Tombant dans l’ironie,  Cheikh Yérim Seck, de faire noter qu’il y a peut-être moins de poussière et plus de fraîcheur, entre autres raisons qui font que l’avocat s’est vite mieux senti. Une affaire devenue virale avec beaucoup de dérisions autour sur les réseaux sociaux qui a poussé la famille de l’avocat à publier un communiqué à travers lequel, il a tenté de relativiser : « il a bénéficié d’un transport de l’ambulance de la clinique où il était hospitalisé pour partir en France poursuivre son traitement et faire une analyse approfondie afin de déterminer exactement la composition du gaz qu’il a inhalé et qui a fait qu’il se trouvait dans un état de fatigue avancé. Nous précisons qu’il ne s’agit pas d’une évacuation sanitaire ».

Toujours est-il que Cheikh Yérim Seck a souhaité un rétablissement rapide d’Ousmane Sonko et de son avocat afin que le 30 mars l’affaire soit vidée, estimant que les Sénégalais sont fatigués

Une réforme des institutions et de la justice, plus que d’actualité

Une affaire qui devient de plus en difficile à dénouer au fur et à mesure que le temps avance. En tout cas, un nouvel épisode s’est ouvert dans le feuilleton, à savoir l’évacuation sanitaire d’Ousmane Sonko hospitalisé qui est demandée par le bureau politique de Pastef, alors que le contrôle judiciaire de l’opposant est brandi côté pouvoir. Ce qui laisse même planer le doute sur la poursuite même de l’audience renvoyée au 30 mars. Pastef a lui décidé de porter plainte pour tentative d’assassinat.

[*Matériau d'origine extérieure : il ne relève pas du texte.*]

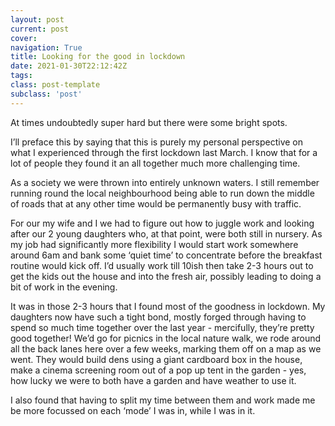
 ```yaml
---
layout: post
current: post
cover: 
navigation: True
title: Looking for the good in lockdown
date: 2021-01-30T22:12:42Z
tags: 
class: post-template
subclass: 'post'
---
```


At times undoubtedly super hard but there were some bright spots. 

I’ll preface this by saying that this is purely my personal perspective on what I experienced through the first lockdown last March. I know that for a lot of people they found it an all together much more challenging time. 

As a society we were thrown into entirely unknown waters. I still remember running round the local neighbourhood being able to run down the middle of roads that at any other time would be permanently busy with traffic. 

For our my wife and I we had to figure out how to juggle work and looking after our 2 young daughters who, at that point, were both still in nursery. As my job had significantly more flexibility I would start work somewhere around 6am and bank some ‘quiet time’ to concentrate before the breakfast routine would kick off. I’d usually work till 10ish then take 2-3 hours out to get the kids out the house and into the fresh air, possibly leading to doing a bit of work in the evening. 

It was in those 2-3 hours that I found most of the goodness in lockdown. My daughters now have such a tight bond, mostly forged through having to spend so much time together over the last year - mercifully, they’re pretty good together! We’d go for picnics in the local nature walk, we rode around all the back lanes here over a few weeks, marking them off on a map as we went. They would build dens using a giant cardboard box in the house, make a cinema screening room out of a pop up tent in the garden - yes, how lucky we were to both have a garden and have weather to use it. 

I also found that having to split my time between them and work made me be more focussed on each ‘mode’ I was in, while I was in it. 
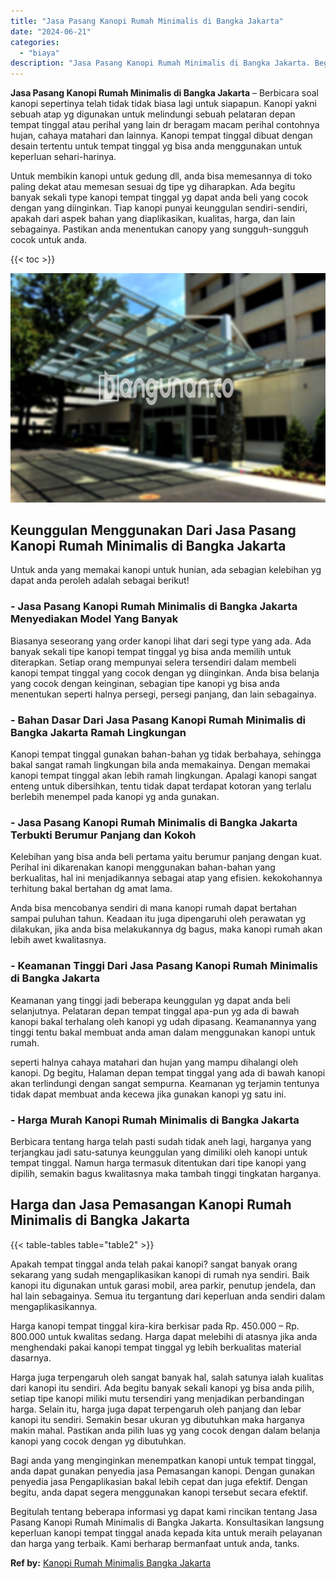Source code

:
 ```yaml
---
title: "Jasa Pasang Kanopi Rumah Minimalis di Bangka Jakarta"
date: "2024-06-21"
categories: 
  - "biaya"
description: "Jasa Pasang Kanopi Rumah Minimalis di Bangka Jakarta. Begitulah tentang beberapa informasi yg dapat kami rincikan tentang Jasa Pasang Kanopi Rumah Minimalis..."
---
```


**Jasa Pasang Kanopi Rumah Minimalis di Bangka Jakarta** – Berbicara soal kanopi sepertinya telah tidak tidak biasa lagi untuk siapapun. Kanopi yakni sebuah atap yg digunakan untuk melindungi sebuah pelataran depan tempat tinggal atau perihal yang lain dr beragam macam perihal contohnya hujan, cahaya matahari dan lainnya. Kanopi tempat tinggal dibuat dengan desain tertentu untuk tempat tinggal yg bisa anda menggunakan untuk keperluan sehari-harinya.

Untuk membikin kanopi untuk gedung dll, anda bisa memesannya di toko paling dekat atau memesan sesuai dg tipe yg diharapkan. Ada begitu banyak sekali type kanopi tempat tinggal yg dapat anda beli yang cocok dengan yang diinginkan. Tiap kanopi punyai keunggulan sendiri-sendiri, apakah dari aspek bahan yang diaplikasikan, kualitas, harga, dan lain sebagainya. Pastikan anda menentukan canopy yang sungguh-sungguh cocok untuk anda.

{{< toc >}}

![Jasa Pasang Kanopi Rumah Minimalis di Bangka Jakarta](/images/harga-kanopi-minimalis-32.png)

## Keunggulan Menggunakan Dari Jasa Pasang Kanopi Rumah Minimalis di Bangka Jakarta

Untuk anda yang memakai kanopi untuk hunian, ada sebagian kelebihan yg dapat anda peroleh adalah sebagai berikut!

### \- Jasa Pasang Kanopi Rumah Minimalis di Bangka Jakarta Menyediakan Model Yang Banyak

Biasanya seseorang yang order kanopi lihat dari segi type yang ada. Ada banyak sekali tipe kanopi tempat tinggal yg bisa anda memilih untuk diterapkan. Setiap orang mempunyai selera tersendiri dalam membeli kanopi tempat tinggal yang cocok dengan yg diinginkan. Anda bisa belanja yang cocok dengan keinginan, sebagian tipe kanopi yg bisa anda menentukan seperti halnya persegi, persegi panjang, dan lain sebagainya.

### \- Bahan Dasar Dari Jasa Pasang Kanopi Rumah Minimalis di Bangka Jakarta Ramah Lingkungan

Kanopi tempat tinggal gunakan bahan-bahan yg tidak berbahaya, sehingga bakal sangat ramah lingkungan bila anda memakainya. Dengan memakai kanopi tempat tinggal akan lebih ramah lingkungan. Apalagi kanopi sangat enteng untuk dibersihkan, tentu tidak dapat terdapat kotoran yang terlalu berlebih menempel pada kanopi yg anda gunakan.

### \- Jasa Pasang Kanopi Rumah Minimalis di Bangka Jakarta Terbukti Berumur Panjang dan Kokoh

Kelebihan yang bisa anda beli pertama yaitu berumur panjang dengan kuat. Perihal ini dikarenakan kanopi menggunakan bahan-bahan yang berkualitas, hal ini menjadikannya sebagai atap yang efisien. kekokohannya terhitung bakal bertahan dg amat lama.

Anda bisa mencobanya sendiri di mana kanopi rumah dapat bertahan sampai puluhan tahun. Keadaan itu juga dipengaruhi oleh perawatan yg dilakukan, jika anda bisa melakukannya dg bagus, maka kanopi rumah akan lebih awet kwalitasnya.

### \- Keamanan Tinggi Dari Jasa Pasang Kanopi Rumah Minimalis di Bangka Jakarta

Keamanan yang tinggi jadi beberapa keunggulan yg dapat anda beli selanjutnya. Pelataran depan tempat tinggal apa-pun yg ada di bawah kanopi bakal terhalang oleh kanopi yg udah dipasang. Keamanannya yang tinggi tentu bakal membuat anda aman dalam menggunakan kanopi untuk rumah.

seperti halnya cahaya matahari dan hujan yang mampu dihalangi oleh kanopi. Dg begitu, Halaman depan tempat tinggal yang ada di bawah kanopi akan terlindungi dengan sangat sempurna. Keamanan yg terjamin tentunya tidak dapat membuat anda kecewa jika gunakan kanopi yg satu ini.

### \- Harga Murah Kanopi Rumah Minimalis di Bangka Jakarta

Berbicara tentang harga telah pasti sudah tidak aneh lagi, harganya yang terjangkau jadi satu-satunya keunggulan yang dimiliki oleh kanopi untuk tempat tinggal. Namun harga termasuk ditentukan dari tipe kanopi yang dipilih, semakin bagus kwalitasnya maka tambah tinggi tingkatan harganya.

## Harga dan Jasa Pemasangan Kanopi Rumah Minimalis di Bangka Jakarta

{{< table-tables table="table2" >}}

Apakah tempat tinggal anda telah pakai kanopi? sangat banyak orang sekarang yang sudah mengaplikasikan kanopi di rumah nya sendiri. Baik kanopi itu digunakan untuk garasi mobil, area parkir, penutup jendela, dan hal lain sebagainya. Semua itu tergantung dari keperluan anda sendiri dalam mengaplikasikannya.

Harga kanopi tempat tinggal kira-kira berkisar pada Rp. 450.000 – Rp. 800.000 untuk kwalitas sedang. Harga dapat melebihi di atasnya jika anda menghendaki pakai kanopi tempat tinggal yg lebih berkualitas material dasarnya.

Harga juga terpengaruh oleh sangat banyak hal, salah satunya ialah kualitas dari kanopi itu sendiri. Ada begitu banyak sekali kanopi yg bisa anda pilih, setiap tipe kanopi miliki mutu tersendiri yang menjadikan perbandingan harga. Selain itu, harga juga dapat terpengaruh oleh panjang dan lebar kanopi itu sendiri. Semakin besar ukuran yg dibutuhkan maka harganya makin mahal. Pastikan anda pilih luas yg yang cocok dengan dalam belanja kanopi yang cocok dengan yg dibutuhkan.

Bagi anda yang menginginkan menempatkan kanopi untuk tempat tinggal, anda dapat gunakan penyedia jasa Pemasangan kanopi. Dengan gunakan penyedia jasa Pengaplikasian bakal lebih cepat dan juga efektif. Dengan begitu, anda dapat segera menggunakan kanopi tersebut secara efektif.

Begitulah tentang beberapa informasi yg dapat kami rincikan tentang Jasa Pasang Kanopi Rumah Minimalis di Bangka Jakarta. Konsultasikan langsung keperluan kanopi tempat tinggal anada kepada kita untuk meraih pelayanan dan harga yang terbaik. Kami berharap bermanfaat untuk anda, tanks.

**Ref by:**  [Kanopi Rumah Minimalis Bangka Jakarta](https://id.wikipedia.org/wiki/Kanopi)
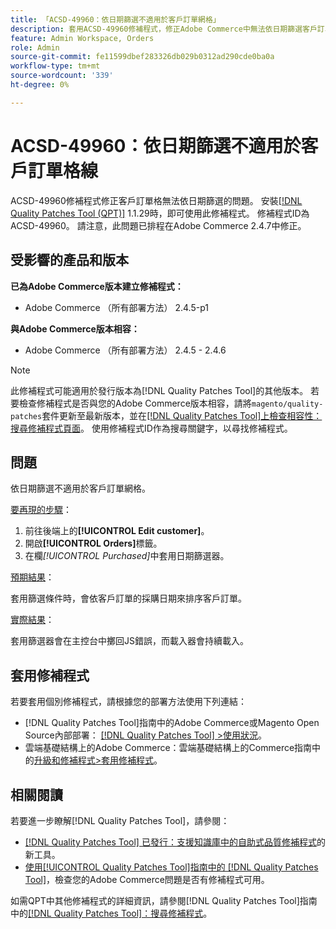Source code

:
 ```yaml
---
title: 「ACSD-49960：依日期篩選不適用於客戶訂單網格」
description: 套用ACSD-49960修補程式，修正Adobe Commerce中無法依日期篩選客戶訂單網格的問題。
feature: Admin Workspace, Orders
role: Admin
source-git-commit: fe11599dbef283326db029b0312ad290cde0ba0a
workflow-type: tm+mt
source-wordcount: '339'
ht-degree: 0%

---
```


# ACSD-49960：依日期篩選不適用於客戶訂單格線

ACSD-49960修補程式修正客戶訂單格無法依日期篩選的問題。 安裝[[!DNL Quality Patches Tool (QPT)]](https://experienceleague.adobe.com/en/docs/commerce-knowledge-base/kb/announcements/commerce-announcements/magento-quality-patches-released-new-tool-to-self-serve-quality-patches) 1.1.29時，即可使用此修補程式。 修補程式ID為ACSD-49960。 請注意，此問題已排程在Adobe Commerce 2.4.7中修正。

## 受影響的產品和版本

**已為Adobe Commerce版本建立修補程式：**

* Adobe Commerce （所有部署方法） 2.4.5-p1

**與Adobe Commerce版本相容：**

* Adobe Commerce （所有部署方法） 2.4.5 - 2.4.6

>[!NOTE]
>
>此修補程式可能適用於發行版本為[!DNL Quality Patches Tool]的其他版本。 若要檢查修補程式是否與您的Adobe Commerce版本相容，請將`magento/quality-patches`套件更新至最新版本，並在[[!DNL Quality Patches Tool]上檢查相容性：搜尋修補程式頁面](https://experienceleague.adobe.com/tools/commerce-quality-patches/index.html)。 使用修補程式ID作為搜尋關鍵字，以尋找修補程式。

## 問題

依日期篩選不適用於客戶訂單網格。

<u>要再現的步驟</u>：

1. 前往後端上的&#x200B;**[!UICONTROL Edit customer]**。
1. 開啟&#x200B;**[!UICONTROL Orders]**&#x200B;標籤。
1. 在欄&#x200B;*[!UICONTROL Purchased]*&#x200B;中套用日期篩選器。

<u>預期結果</u>：

套用篩選條件時，會依客戶訂單的採購日期來排序客戶訂單。

<u>實際結果</u>：

套用篩選器會在主控台中擲回JS錯誤，而載入器會持續載入。

## 套用修補程式

若要套用個別修補程式，請根據您的部署方法使用下列連結：

* [!DNL Quality Patches Tool]指南中的Adobe Commerce或Magento Open Source內部部署： [[!DNL Quality Patches Tool] >使用狀況](/help/tools/quality-patches-tool/usage.md)。
* 雲端基礎結構上的Adobe Commerce：雲端基礎結構上的Commerce指南中的[升級和修補程式>套用修補程式](https://experienceleague.adobe.com/docs/commerce-cloud-service/user-guide/develop/upgrade/apply-patches.html)。

## 相關閱讀

若要進一步瞭解[!DNL Quality Patches Tool]，請參閱：

* [[!DNL Quality Patches Tool] 已發行：支援知識庫中的自助式品質修補程式](https://experienceleague.adobe.com/en/docs/commerce-knowledge-base/kb/announcements/commerce-announcements/magento-quality-patches-released-new-tool-to-self-serve-quality-patches)的新工具。
* [使用[!UICONTROL Quality Patches Tool]指南中的 [!DNL Quality Patches Tool]](/help/tools/quality-patches-tool/patches-available-in-qpt/check-patch-for-magento-issue-with-magento-quality-patches.md)，檢查您的Adobe Commerce問題是否有修補程式可用。


如需QPT中其他修補程式的詳細資訊，請參閱[!DNL Quality Patches Tool]指南中的[[!DNL Quality Patches Tool]：搜尋修補程式](https://experienceleague.adobe.com/tools/commerce-quality-patches/index.html)。
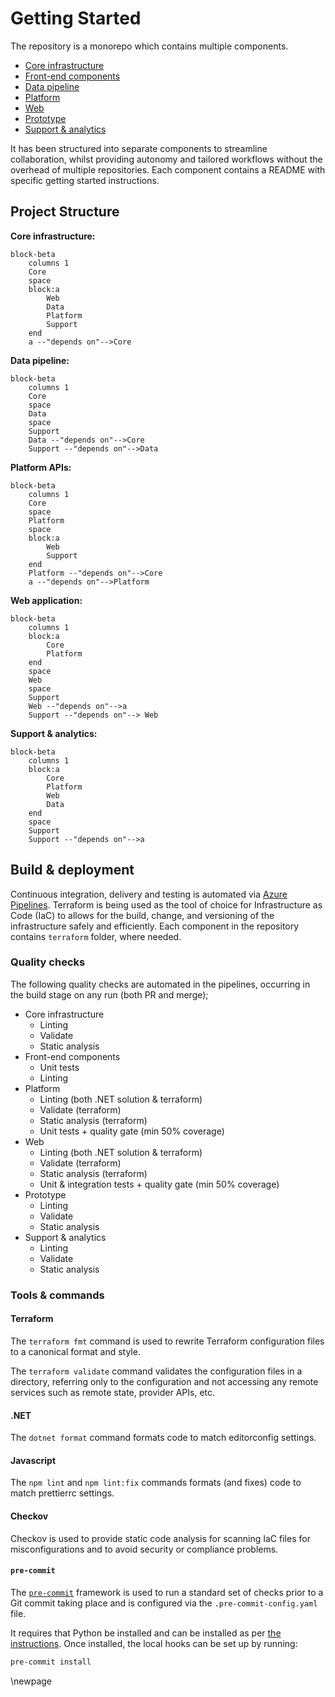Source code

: # Getting Started

The repository is a monorepo which contains multiple components. 

- [Core infrastructure](../../core-infrastructure/README.md) 
- [Front-end components](../../front-end-components/README.md) 
- [Data pipeline](../../data-pipeline/README.md)
- [Platform](../../platform/README.md)
- [Web](../../web/README.md)
- [Prototype](../../prototype/README.md)
- [Support & analytics](../../support-analytics/README.md)

It has been structured into separate components to streamline collaboration, whilst providing autonomy and tailored workflows without the overhead of multiple repositories. Each component contains a README with specific getting started instructions.

## Project Structure

**Core infrastructure:**
```mermaid
block-beta
    columns 1
    Core
    space
    block:a
        Web
        Data
        Platform
        Support
    end
    a --"depends on"-->Core
```

**Data pipeline:**
```mermaid
block-beta
    columns 1
    Core
    space
    Data
    space
    Support
    Data --"depends on"-->Core
    Support --"depends on"-->Data
```

**Platform APIs:**
```mermaid
block-beta
    columns 1
    Core
    space
    Platform
    space
    block:a
        Web
        Support
    end
    Platform --"depends on"-->Core
    a --"depends on"-->Platform
```

**Web application:**
```mermaid
block-beta
    columns 1
    block:a
        Core
        Platform
    end
    space
    Web
    space
    Support
    Web --"depends on"-->a
    Support --"depends on"--> Web
```

**Support & analytics:**
```mermaid
block-beta
    columns 1
    block:a
        Core
        Platform
        Web
        Data
    end
    space
    Support
    Support --"depends on"-->a
```

## Build & deployment
Continuous integration, delivery and testing is automated via [Azure Pipelines](https://dfe-ssp.visualstudio.com/s198-DfE-Benchmarking-service/_build?view=folders). Terraform is being used as the tool of choice for Infrastructure as Code (IaC) to allows for the build, change, and versioning of the infrastructure safely and efficiently. 
Each component in the repository contains `terraform` folder, where needed.

### Quality checks
The following quality checks are automated in the pipelines, occurring in the build stage on any run (both PR and merge);

- Core infrastructure
  - Linting
  - Validate
  - Static analysis
- Front-end components
  - Unit tests
  - Linting
- Platform
  - Linting (both .NET solution & terraform)
  - Validate (terraform)
  - Static analysis (terraform)
  - Unit tests + quality gate (min 50% coverage) 
- Web
  - Linting (both .NET solution & terraform)
  - Validate (terraform)
  - Static analysis (terraform)
  - Unit & integration tests + quality gate (min 50% coverage)
- Prototype
  - Linting
  - Validate
  - Static analysis
- Support & analytics
  - Linting
  - Validate
  - Static analysis

### Tools & commands

#### Terraform
The `terraform fmt` command is used to rewrite Terraform configuration files to a canonical format and style.

The `terraform validate` command validates the configuration files in a directory, referring only to the configuration and not accessing any remote services such as remote state, provider APIs, etc.

#### .NET
The `dotnet format` command formats code to match editorconfig settings.

#### Javascript
The `npm lint` and `npm lint:fix` commands formats (and fixes) code to match prettierrc settings. 

#### Checkov
Checkov is used to provide static code analysis for scanning IaC files for misconfigurations and to avoid security or compliance problems. 

#### `pre-commit`

The [`pre-commit`](https://pre-commit.com/) framework is used to run a standard
set of checks prior to a Git commit taking place and is configured via the
`.pre-commit-config.yaml` file.

It requires that Python be installed and can be installed as per
[the instructions](https://pre-commit.com/#install). Once installed, the local
hooks can be set up by running:

```sh
pre-commit install
```

<!-- Leave the rest of this page blank -->
\newpage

Mais au-delà de tous ces épisodes cités dans ce feuilleton juridico-politique, ce qui est surtout à déplorer, c’est la mise sous surveillance de la liberté d’aller et de venir d’Ousmane Sonko en bloquant l’accès à son domicile. Ce que les policiers pouvaient éviter, ce sont les attroupements de militants et visiteurs qui pourraient gêner la quiétude des voisins. Mais en aucun cas, ils ne doivent pouvoir restreindre la liberté d’Ousmane Sonko. De même, il était tout aussi inutile de le contraindre à se rendre au tribunal, ce d’autant plus que dans cette affaire, rien ne l’obligeait à y être présent. L’usage en plus du gaz, est tout simplement excessif. Avaient-ils vraiment besoin de tout cela . Il serait en tout cas bien indiqué aux forces de sécurité, de faire preuve de moins de zèle pour une affaire qu’ils peuvent gérer avec plus de sérénité et de professionnalisme.

On en reviendra toujours et toujours aux réformes issues des Assises nationales qui sont les bases de la réforme des institutions à l’intérieur desquelles la réforme de la justice est un chantier à part entière. Sinon l’on sera encore et toujours dans un éternel recommencement du successeur qui se plaindra toujours de son prédécesseur. Wade l’a fait contre Diouf, Macky contre Wade et aujourd’hui Ousmane Sonko contre Macky Sall, même si cela n’a pas été au même degré.